Exercise goal
Would you please copy each line below that includes the string "await"?

── Records for processing ──

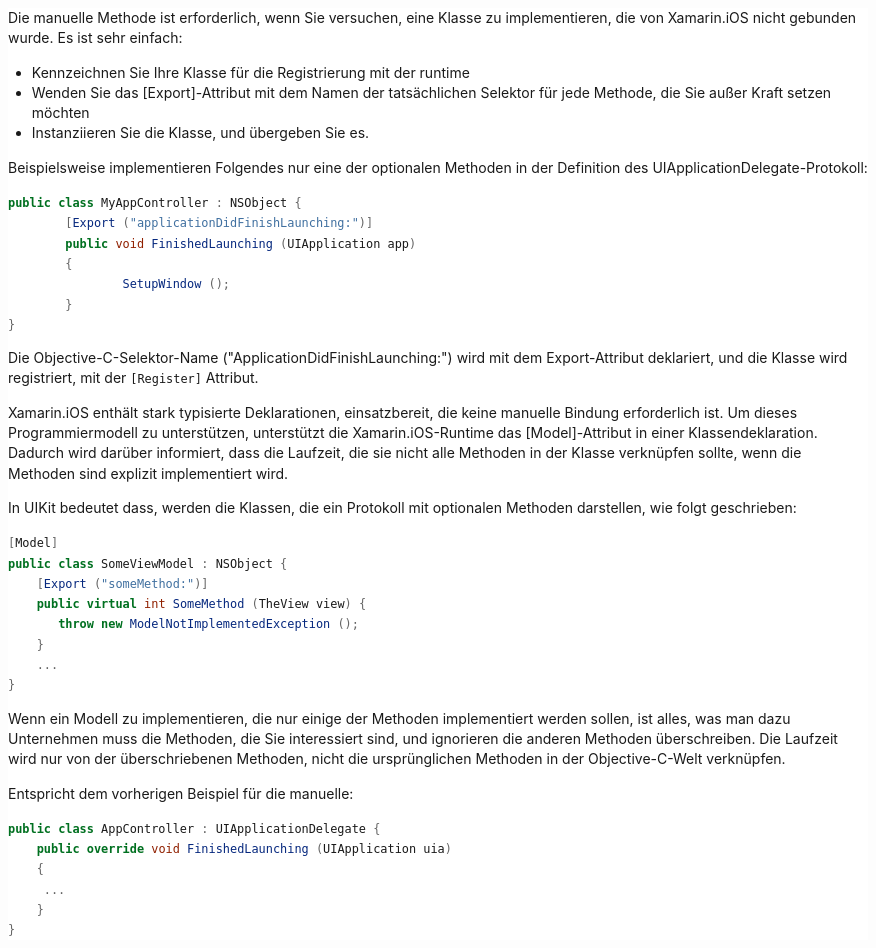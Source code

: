 
Die manuelle Methode ist erforderlich, wenn Sie versuchen, eine Klasse zu implementieren, die von Xamarin.iOS nicht gebunden wurde. Es ist sehr einfach:

-  Kennzeichnen Sie Ihre Klasse für die Registrierung mit der runtime
-  Wenden Sie das [Export]-Attribut mit dem Namen der tatsächlichen Selektor für jede Methode, die Sie außer Kraft setzen möchten
-  Instanziieren Sie die Klasse, und übergeben Sie es.

Beispielsweise implementieren Folgendes nur eine der optionalen Methoden in der Definition des UIApplicationDelegate-Protokoll:

```csharp
public class MyAppController : NSObject {
        [Export ("applicationDidFinishLaunching:")]
        public void FinishedLaunching (UIApplication app)
        {
                SetupWindow ();
        }
}
```

Die Objective-C-Selektor-Name ("ApplicationDidFinishLaunching:") wird mit dem Export-Attribut deklariert, und die Klasse wird registriert, mit der `[Register]` Attribut.

Xamarin.iOS enthält stark typisierte Deklarationen, einsatzbereit, die keine manuelle Bindung erforderlich ist. Um dieses Programmiermodell zu unterstützen, unterstützt die Xamarin.iOS-Runtime das [Model]-Attribut in einer Klassendeklaration. Dadurch wird darüber informiert, dass die Laufzeit, die sie nicht alle Methoden in der Klasse verknüpfen sollte, wenn die Methoden sind explizit implementiert wird.

In UIKit bedeutet dass, werden die Klassen, die ein Protokoll mit optionalen Methoden darstellen, wie folgt geschrieben:

```csharp
[Model]
public class SomeViewModel : NSObject {
    [Export ("someMethod:")]
    public virtual int SomeMethod (TheView view) {
       throw new ModelNotImplementedException ();
    }
    ...
}
```

Wenn ein Modell zu implementieren, die nur einige der Methoden implementiert werden sollen, ist alles, was man dazu Unternehmen muss die Methoden, die Sie interessiert sind, und ignorieren die anderen Methoden überschreiben. Die Laufzeit wird nur von der überschriebenen Methoden, nicht die ursprünglichen Methoden in der Objective-C-Welt verknüpfen.

Entspricht dem vorherigen Beispiel für die manuelle:

```csharp
public class AppController : UIApplicationDelegate {
    public override void FinishedLaunching (UIApplication uia)
    {
     ...
    }
}
```
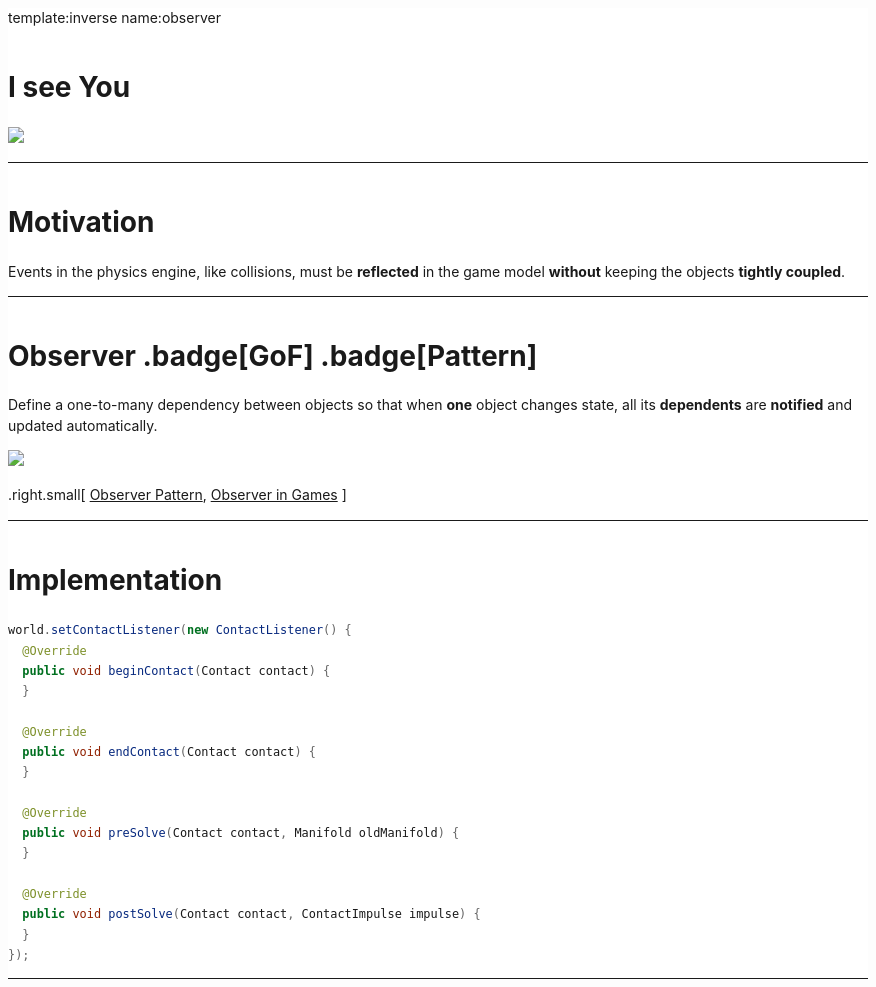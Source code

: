 template:inverse
name:observer
# I see You

![](../assets/gamepatterns/iseeyou.jpg)

---

# Motivation

Events in the physics engine, like collisions, must be **reflected** in the game model **without** keeping the objects **tightly coupled**. 

---

# Observer .badge[GoF] .badge[Pattern]

Define a one-to-many dependency between objects so that when **one** object changes state, all its **dependents** are **notified** and updated automatically.

![](../assets/gamepatterns/observer.svg)

.right.small[
[Observer Pattern](https://sourcemaking.com/design_patterns/observer), [Observer in Games](http://gameprogrammingpatterns.com/observer.html)
]

---

# Implementation

```java
world.setContactListener(new ContactListener() {
  @Override
  public void beginContact(Contact contact) {
  }

  @Override
  public void endContact(Contact contact) {
  }

  @Override
  public void preSolve(Contact contact, Manifold oldManifold) {
  }

  @Override
  public void postSolve(Contact contact, ContactImpulse impulse) {
  }
});

```

---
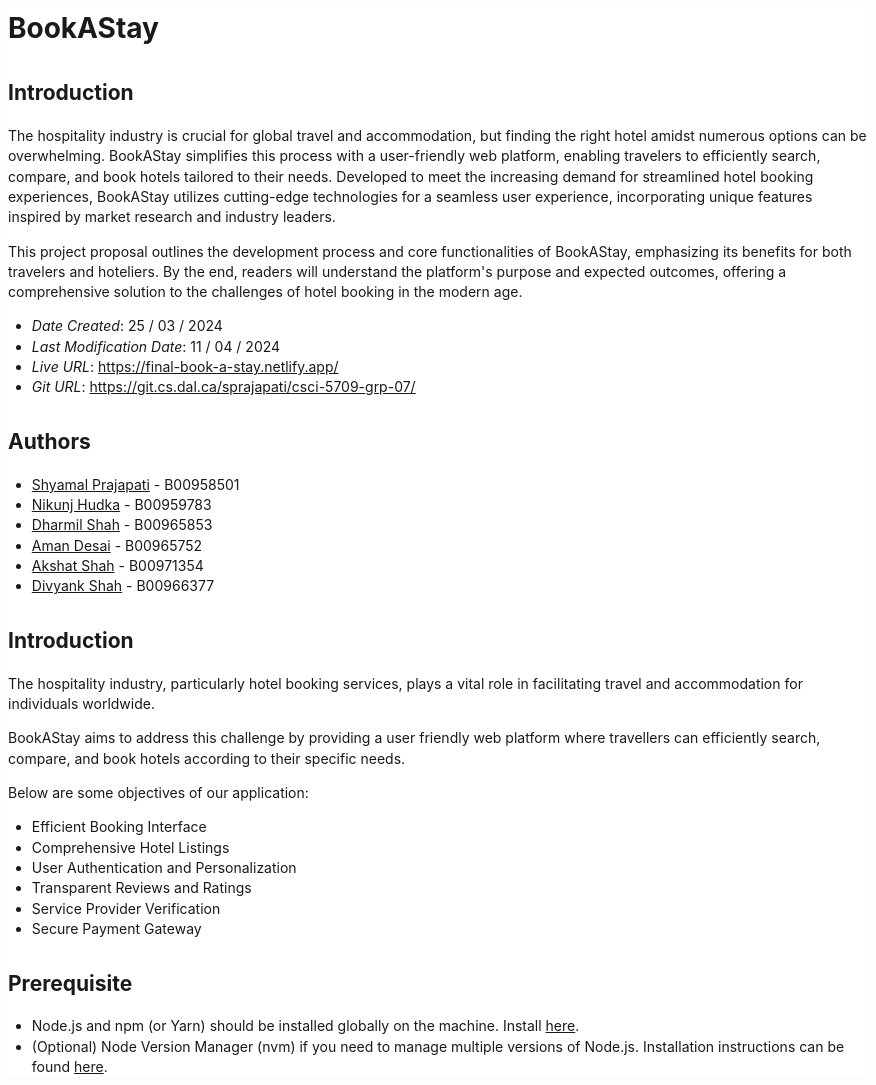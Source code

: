 # BookAStay

## Introduction

The hospitality industry is crucial for global travel and accommodation, but finding the right hotel amidst numerous options can be overwhelming. BookAStay simplifies this process with a user-friendly web platform, enabling travelers to efficiently search, compare, and book hotels tailored to their needs. Developed to meet the increasing demand for streamlined hotel booking experiences, BookAStay utilizes cutting-edge technologies for a seamless user experience, incorporating unique features inspired by market research and industry leaders.

This project proposal outlines the development process and core functionalities of BookAStay, emphasizing its benefits for both travelers and hoteliers. By the end, readers will understand the platform's purpose and expected outcomes, offering a comprehensive solution to the challenges of hotel booking in the modern age.

- _Date Created_: 25 / 03 / 2024
- _Last Modification Date_: 11 / 04 / 2024
- _Live URL_: <https://final-book-a-stay.netlify.app/>
- _Git URL_: <https://git.cs.dal.ca/sprajapati/csci-5709-grp-07/>

## Authors

- [Shyamal Prajapati](sgp@dal.ca) - B00958501
- [Nikunj Hudka](nk856850@dal.ca) - B00959783
- [Dharmil Shah](dharmilnshah@dal.ca) - B00965853
- [Aman Desai](amandesai@dal.ca) - B00965752
- [Akshat Shah](akshat.shah@dal.ca) - B00971354
- [Divyank Shah](dv491067@dal.ca) - B00966377

## Introduction

The hospitality industry, particularly hotel booking services, plays a vital role in facilitating travel and accommodation for individuals worldwide.

BookAStay aims to address this challenge by providing a user friendly web platform where travellers can efficiently search, compare, and book hotels according to their specific needs.

Below are some objectives of our application:

- Efficient Booking Interface
- Comprehensive Hotel Listings
- User Authentication and Personalization
- Transparent Reviews and Ratings
- Service Provider Verification
- Secure Payment Gateway

## Prerequisite

- Node.js and npm (or Yarn) should be installed globally on the machine. Install [here](https://nodejs.org/en).
- (Optional) Node Version Manager (nvm) if you need to manage multiple versions of Node.js. Installation instructions can be found [here](https://github.com/nvm-sh/nvm).
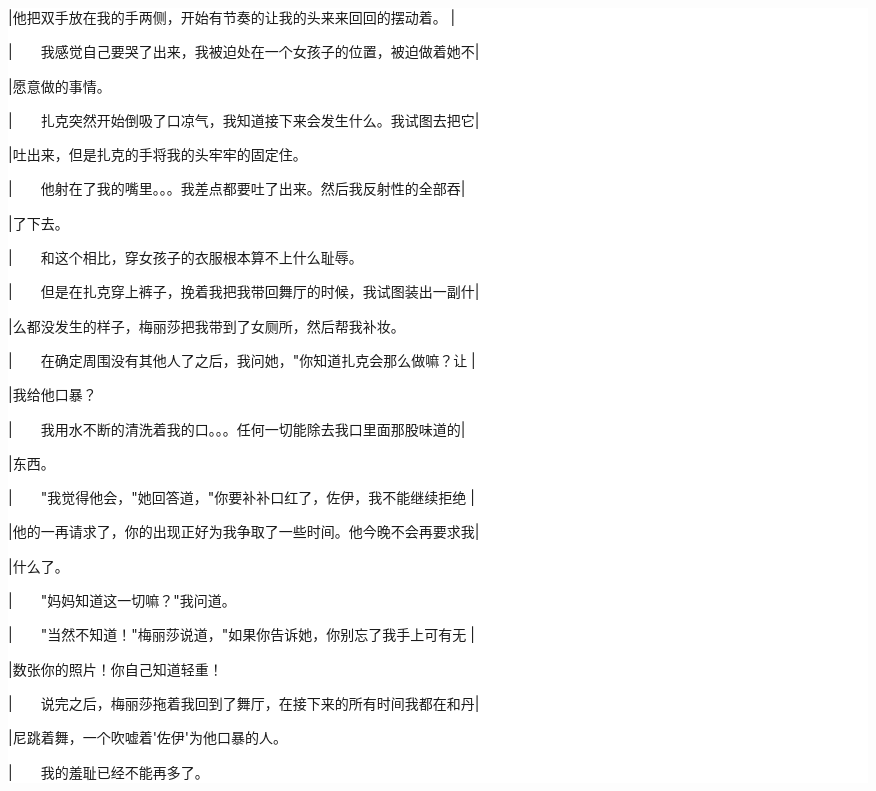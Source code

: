 |他把双手放在我的手两侧，开始有节奏的让我的头来来回回的摆动着。    |

|　　我感觉自己要哭了出来，我被迫处在一个女孩子的位置，被迫做着她不|

|愿意做的事情。

|　　扎克突然开始倒吸了口凉气，我知道接下来会发生什么。我试图去把它|

|吐出来，但是扎克的手将我的头牢牢的固定住。

|　　他射在了我的嘴里。。。我差点都要吐了出来。然后我反射性的全部吞|

|了下去。

|　　和这个相比，穿女孩子的衣服根本算不上什么耻辱。

|　　但是在扎克穿上裤子，挽着我把我带回舞厅的时候，我试图装出一副什|

|么都没发生的样子，梅丽莎把我带到了女厕所，然后帮我补妆。

|　　在确定周围没有其他人了之后，我问她，"你知道扎克会那么做嘛？让 |

|我给他口暴？

|　　我用水不断的清洗着我的口。。。任何一切能除去我口里面那股味道的|

|东西。

|　　"我觉得他会，"她回答道，"你要补补口红了，佐伊，我不能继续拒绝 |

|他的一再请求了，你的出现正好为我争取了一些时间。他今晚不会再要求我|

|什么了。

|　　"妈妈知道这一切嘛？"我问道。

|　　"当然不知道！"梅丽莎说道，"如果你告诉她，你别忘了我手上可有无 |

|数张你的照片！你自己知道轻重！

|　　说完之后，梅丽莎拖着我回到了舞厅，在接下来的所有时间我都在和丹|

|尼跳着舞，一个吹嘘着'佐伊'为他口暴的人。

|　　我的羞耻已经不能再多了。
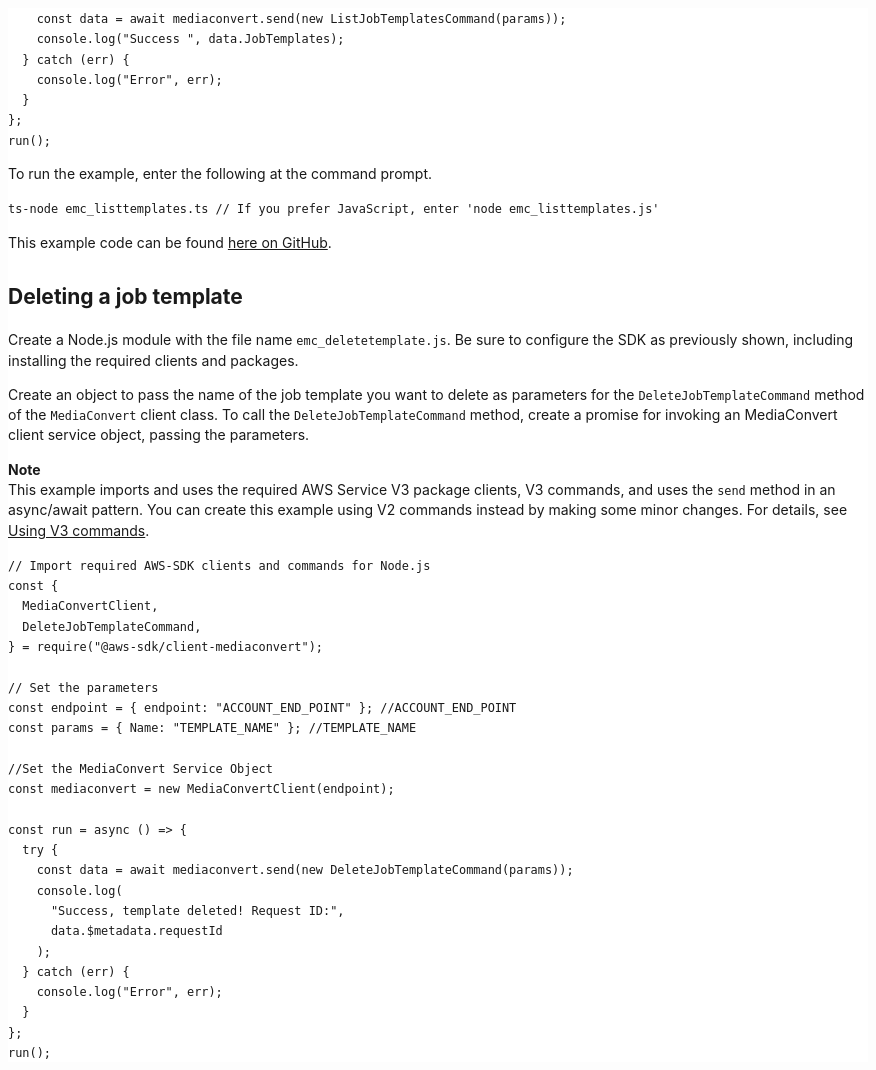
 ```
    const data = await mediaconvert.send(new ListJobTemplatesCommand(params));
    console.log("Success ", data.JobTemplates);
  } catch (err) {
    console.log("Error", err);
  }
};
run();
```

To run the example, enter the following at the command prompt\.

```
ts-node emc_listtemplates.ts // If you prefer JavaScript, enter 'node emc_listtemplates.js'
```

This example code can be found [here on GitHub](https://github.com/awsdocs/aws-doc-sdk-examples/blob/master/javascriptv3/example_code/mediaconvert/src/emc_template_createjob.ts)\.

## Deleting a job template<a name="emc-examples-templates-delete"></a>

Create a Node\.js module with the file name `emc_deletetemplate.js`\. Be sure to configure the SDK as previously shown, including installing the required clients and packages\.

Create an object to pass the name of the job template you want to delete as parameters for the `DeleteJobTemplateCommand` method of the `MediaConvert` client class\. To call the `DeleteJobTemplateCommand` method, create a promise for invoking an MediaConvert client service object, passing the parameters\. 

**Note**  
This example imports and uses the required AWS Service V3 package clients, V3 commands, and uses the `send` method in an async/await pattern\. You can create this example using V2 commands instead by making some minor changes\. For details, see [Using V3 commands](welcome.md#using_v3_commands)\.

```
// Import required AWS-SDK clients and commands for Node.js
const {
  MediaConvertClient,
  DeleteJobTemplateCommand,
} = require("@aws-sdk/client-mediaconvert");

// Set the parameters
const endpoint = { endpoint: "ACCOUNT_END_POINT" }; //ACCOUNT_END_POINT
const params = { Name: "TEMPLATE_NAME" }; //TEMPLATE_NAME

//Set the MediaConvert Service Object
const mediaconvert = new MediaConvertClient(endpoint);

const run = async () => {
  try {
    const data = await mediaconvert.send(new DeleteJobTemplateCommand(params));
    console.log(
      "Success, template deleted! Request ID:",
      data.$metadata.requestId
    );
  } catch (err) {
    console.log("Error", err);
  }
};
run();
```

───

Response below
    const data = await mediaconvert.send(new ListJobTemplatesCommand(params));
This example imports and uses the required AWS Service V3 package clients, V3 commands, and uses the `send` method in an async/await pattern\. You can create this example using V2 commands instead by making some minor changes\. For details, see [Using V3 commands](welcome.md#using_v3_commands)\.
    const data = await mediaconvert.send(new DeleteJobTemplateCommand(params));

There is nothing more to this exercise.